Comment by cratermoon

7 hours ago

I'm unwilling to accept the discussion and conclusions of the paper because of the framing of how LLMs work.

> socio-emotional capabilities of autonomous agents

The paper fails to note that these 'capabilities' are illusory. They are a product of how the behaviors of LLMs "hack" our brains and exploit the hundreds of thousands of years of evolution of our equipment as a social species. https://jenson.org/timmy/

But that's beside the point of the paper. They are talking about how the humans perciving the "socio-emotional capabilities of autonomous agents" change their behavior toward other humans. Whether people get that perception because "LLMs hack our brain" or something else is largely irrelevant.

No, I think the thesis is that people perceive falsely that agents are highly human, and as a result assimilate downward toward the agent’s bias and conclusions.

That is the dehumanization process they are describing.

Your socio-emotional capabilities are illusory. They are a product of how craving for social acceptance "hacks" your brain and exploits the hundreds of thousands of years of evolution of our equipment as a social species.

  • its a next word predictor. if youve been convinced it has a brain, i have some magic beans youd be interested in

    • and if it is a sufficiently accurate next word predictor then it may accurately predict what an agent with socio-emotional skills would use as their next word in which case it will have exhibited socio-emotional skill.

    • Consider whether it is possible to complete sentences about the world coherently in a human like way without knowing or thinking about the world.
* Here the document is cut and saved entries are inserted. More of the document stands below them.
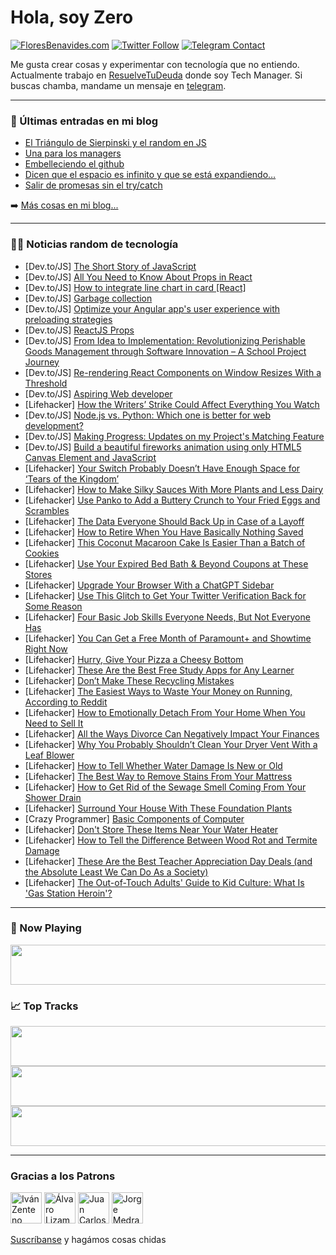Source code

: # Hola, soy Zero

[![FloresBenavides.com](https://img.shields.io/website?down_message=oops&label=MiBlog&style=for-the-badge&up_message=online&url=https%3A%2F%2Ffloresbenavides.com)](https://floresbenavides.com) [![Twitter Follow](https://img.shields.io/twitter/follow/ZeroDragon?color=%231DA1F2&label=Follow&logo=twitter&logoColor=ffffff&style=for-the-badge)](https://twitter.com/zerodragon) [![Telegram Contact](https://img.shields.io/badge/escr%C3%ADbeme-ZeroDragon-%2326A5E4?style=for-the-badge&logo=telegram)](https://t.me/zerodragon)

Me gusta crear cosas y experimentar con tecnología que no entiendo.
Actualmente trabajo en [ResuelveTuDeuda](http://github.com/resuelve) donde soy Tech Manager.
Si buscas chamba, mandame un mensaje en [telegram](https://t.me/zerodragon).

---

### 📕 Últimas entradas en mi blog
<!-- BLOG-POST-LIST:START -->
- [El Triángulo de Sierpinski y el random en JS](https://floresbenavides.com/el-triangulo-de-sierpinski-y-el-random-en-js/)
- [Una para los managers](https://floresbenavides.com/una-para-los-managers/)
- [Embelleciendo el github](https://floresbenavides.com/embelleciendo-el-github/)
- [Dicen que el espacio es infinito y que se está expandiendo…](https://floresbenavides.com/dicen-que-el-espacio-es-infinito-y-que-se-esta-expandiendo/)
- [Salir de promesas sin el try/catch](https://floresbenavides.com/salir-de-promesas-sin-el-try-catch/)
<!-- BLOG-POST-LIST:END -->

➡️ [Más cosas en mi blog...](https://floresbenavides.com)

---

### 👨‍💻 Noticias random de tecnología
<!-- TECH-POSTS:START -->
- [Dev.to/JS] [The Short Story of JavaScript](https://dev.to/akgoze/the-short-story-of-javascript-2k65)
- [Dev.to/JS] [All You Need to Know About Props in React](https://dev.to/debajit13/all-you-need-to-know-about-props-in-react-1l40)
- [Dev.to/JS] [How to integrate line chart in card [React]](https://dev.to/whoismaruf/how-to-integrate-line-chart-in-card-react-28do)
- [Dev.to/JS] [Garbage collection](https://dev.to/muhmmadawd/garbage-collection-10n9)
- [Dev.to/JS] [Optimize your Angular app&#39;s user experience with preloading strategies](https://dev.to/this-is-angular/optimize-your-angular-apps-user-experience-with-preloading-strategies-3ie7)
- [Dev.to/JS] [ReactJS Props](https://dev.to/mataoseeker/reactjs-props-4bim)
- [Dev.to/JS] [From Idea to Implementation: Revolutionizing Perishable Goods Management through Software Innovation – A School Project Journey](https://dev.to/virtualmachine/from-idea-to-implementation-revolutionizing-perishable-goods-management-through-software-innovation-a-school-project-journey-8b5)
- [Dev.to/JS] [Re-rendering React Components on Window Resizes With a Threshold](https://dev.to/musselmanth/re-rendering-react-components-at-breakpoint-window-resizes-a-better-way-4343)
- [Dev.to/JS] [Aspiring Web developer](https://dev.to/ahmedlutfy99/aspiring-web-developer-3151)
- [Lifehacker] [How the Writers’ Strike Could Affect Everything You Watch](https://lifehacker.com/how-the-writers-strike-could-affect-everything-you-wat-1850392874)
- [Dev.to/JS] [Node.js vs. Python: Which one is better for web development?](https://dev.to/owoyomi20/nodejs-vs-python-which-one-is-better-for-web-development-1an7)
- [Dev.to/JS] [Making Progress: Updates on my Project&#39;s Matching Feature](https://dev.to/arashjangali/making-progress-updates-on-my-projects-matching-feature-33)
- [Dev.to/JS] [Build a beautiful fireworks animation using only HTML5 Canvas Element and JavaScript](https://dev.to/shrutikapoor08/build-a-beautiful-fireworks-animation-using-only-html5-canvas-element-and-javascript-4e1h)
- [Lifehacker] [Your Switch Probably Doesn’t Have Enough Space for ‘Tears of the Kingdom’](https://lifehacker.com/your-switch-probably-doesn-t-have-enough-space-for-tea-1850391743)
- [Lifehacker] [How to Make Silky Sauces With More Plants and Less Dairy](https://lifehacker.com/how-to-make-silky-sauces-with-more-plants-and-less-dair-1850391960)
- [Lifehacker] [Use Panko to Add a Buttery Crunch to Your Fried Eggs and Scrambles](https://lifehacker.com/use-panko-to-add-a-buttery-crunch-to-your-fried-eggs-an-1850392330)
- [Lifehacker] [The Data Everyone Should Back Up in Case of a Layoff](https://lifehacker.com/the-data-everyone-should-back-up-in-case-of-a-layoff-1850391262)
- [Lifehacker] [How to Retire When You Have Basically Nothing Saved](https://lifehacker.com/how-to-retire-when-you-have-basically-nothing-saved-1850391373)
- [Lifehacker] [This Coconut Macaroon Cake Is Easier Than a Batch of Cookies](https://lifehacker.com/this-coconut-macaroon-cake-is-easier-than-a-batch-of-co-1850390862)
- [Lifehacker] [Use Your Expired Bed Bath &amp; Beyond Coupons at These Stores](https://lifehacker.com/use-your-expired-bed-bath-beyond-coupons-at-these-sto-1850390861)
- [Lifehacker] [Upgrade Your Browser With a ChatGPT Sidebar](https://lifehacker.com/upgrade-your-browser-with-a-chatgpt-sidebar-1850385569)
- [Lifehacker] [Use This Glitch to Get Your Twitter Verification Back for Some Reason](https://lifehacker.com/use-this-glitch-to-get-your-twitter-verification-back-f-1850391025)
- [Lifehacker] [Four Basic Job Skills Everyone Needs, But Not Everyone Has](https://lifehacker.com/four-basic-job-skills-everyone-needs-but-not-everyone-1850386104)
- [Lifehacker] [You Can Get a Free Month of Paramount+ and Showtime Right Now](https://lifehacker.com/you-can-get-a-free-month-of-paramount-and-showtime-rig-1850387511)
- [Lifehacker] [Hurry, Give Your Pizza a Cheesy Bottom](https://lifehacker.com/hurry-give-your-pizza-a-cheesy-bottom-1850386259)
- [Lifehacker] [These Are the Best Free Study Apps for Any Learner](https://lifehacker.com/these-are-the-best-free-study-apps-for-any-learner-1850390146)
- [Lifehacker] [Don’t Make These Recycling Mistakes](https://lifehacker.com/don-t-make-these-recycling-mistakes-1850382708)
- [Lifehacker] [The Easiest Ways to Waste Your Money on Running, According to Reddit](https://lifehacker.com/the-easiest-ways-to-waste-your-money-on-running-accord-1850384336)
- [Lifehacker] [How to Emotionally Detach From Your Home When You Need to Sell It](https://lifehacker.com/how-to-emotionally-detach-from-your-home-when-you-need-1850385929)
- [Lifehacker] [All the Ways Divorce Can Negatively Impact Your Finances](https://lifehacker.com/all-the-ways-divorce-can-negatively-impact-your-finance-1850382934)
- [Lifehacker] [Why You Probably Shouldn’t Clean Your Dryer Vent With a Leaf Blower](https://lifehacker.com/why-you-probably-shouldn-t-clean-your-dryer-vent-with-a-1850385269)
- [Lifehacker] [How to Tell Whether Water Damage Is New or Old](https://lifehacker.com/how-to-tell-whether-water-damage-is-new-or-old-1850386390)
- [Lifehacker] [The Best Way to Remove Stains From Your Mattress](https://lifehacker.com/the-best-way-to-remove-stains-from-your-mattress-1850386395)
- [Lifehacker] [How to Get Rid of the Sewage Smell Coming From Your Shower Drain](https://lifehacker.com/how-to-get-rid-of-the-sewage-smell-coming-from-your-sho-1850386182)
- [Lifehacker] [Surround Your House With These Foundation Plants](https://lifehacker.com/surround-your-house-with-these-foundation-plants-1850386141)
- [Crazy Programmer] [Basic Components of Computer](https://www.thecrazyprogrammer.com/2023/04/components-of-computer.html)
- [Lifehacker] [Don&#39;t Store These Items Near Your Water Heater](https://lifehacker.com/dont-store-these-items-near-your-hot-water-heater-1850386142)
- [Lifehacker] [How to Tell the Difference Between Wood Rot and Termite Damage](https://lifehacker.com/how-to-tell-the-difference-between-wood-rot-and-termite-1850386149)
- [Lifehacker] [These Are the Best Teacher Appreciation Day Deals &lpar;and the Absolute Least We Can Do As a Society&rpar;](https://lifehacker.com/these-are-the-best-teacher-appreciation-day-deals-and-1850387094)
- [Lifehacker] [The Out-of-Touch Adults&#39; Guide to Kid Culture: What Is &#39;Gas Station Heroin&#39;?](https://lifehacker.com/the-out-of-touch-adults-guide-to-kid-culture-what-is-g-1850385031)<!-- TECH-POSTS:END -->

---

### 🎵 Now Playing
<a href="https://spotify-now-playing-dun.vercel.app/now-playing?open"><img src="https://spotify-now-playing-dun.vercel.app/now-playing" width="540" height="64"></a>

### 📈 Top Tracks
<a href="https://spotify-now-playing-dun.vercel.app/top-tracks?i=1&open"><img src="https://spotify-now-playing-dun.vercel.app/top-tracks?i=1" width="540" height="64"></a>
<a href="https://spotify-now-playing-dun.vercel.app/top-tracks?i=2&open"><img src="https://spotify-now-playing-dun.vercel.app/top-tracks?i=2" width="540" height="64"></a>
<a href="https://spotify-now-playing-dun.vercel.app/top-tracks?i=3&open"><img src="https://spotify-now-playing-dun.vercel.app/top-tracks?i=3" width="540" height="64"></a>

---

### Gracias a los Patrons
[<img src="https://avatars.githubusercontent.com/u/243380?v=4" alt="Iván Zenteno" width="50px">](https://github.com/k001) [<img src="https://avatars.githubusercontent.com/u/19955639?v=4" alt="Álvaro Lizama" width="50px">](https://github.com/alvarolizama) [<img src="https://avatars.githubusercontent.com/u/2718753?v=4" alt="Juan Carlos Ruiz" width="50px">](https://github.com/JuanCrg90) [<img src="https://avatars.githubusercontent.com/u/37025?v=4" alt="Jorge Medrano" width="50px">](https://github.com/h1pp1e) 

[Suscríbanse](https://www.patreon.com/zerodragon) y hagámos cosas chidas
    • You're saying "next word predictor" as if it's some kind of gotcha.

      You're typing on a keyboard, which means you're nothing but a "next keypress predictor". This says very little about how intelligent are you.

      2 replies →

The paper literally spells out that this is a perception of the user and that is the root of the impact

  • Perhaps I missed it, could you help me see where specifically the paper acknowledges or asserts that LLMs do not have these capabilities? I see where the paper repeatedly mentions perceptions, but I also see right at the beginning, "Our research reveals that the socio-emotional capabilities of autonomous agents lead individuals to attribute a humanlike mind to these nonhuman entities" [emphasis added], and multiple places in the paper, for example in the section titled "Theoretical Background", subtitle 'Socio-emotional capabilities in autonomous agents increase “humanness”', LLMs are implied to have at least low levels of these capabilities, and contrasts it to the perception that they have high levels.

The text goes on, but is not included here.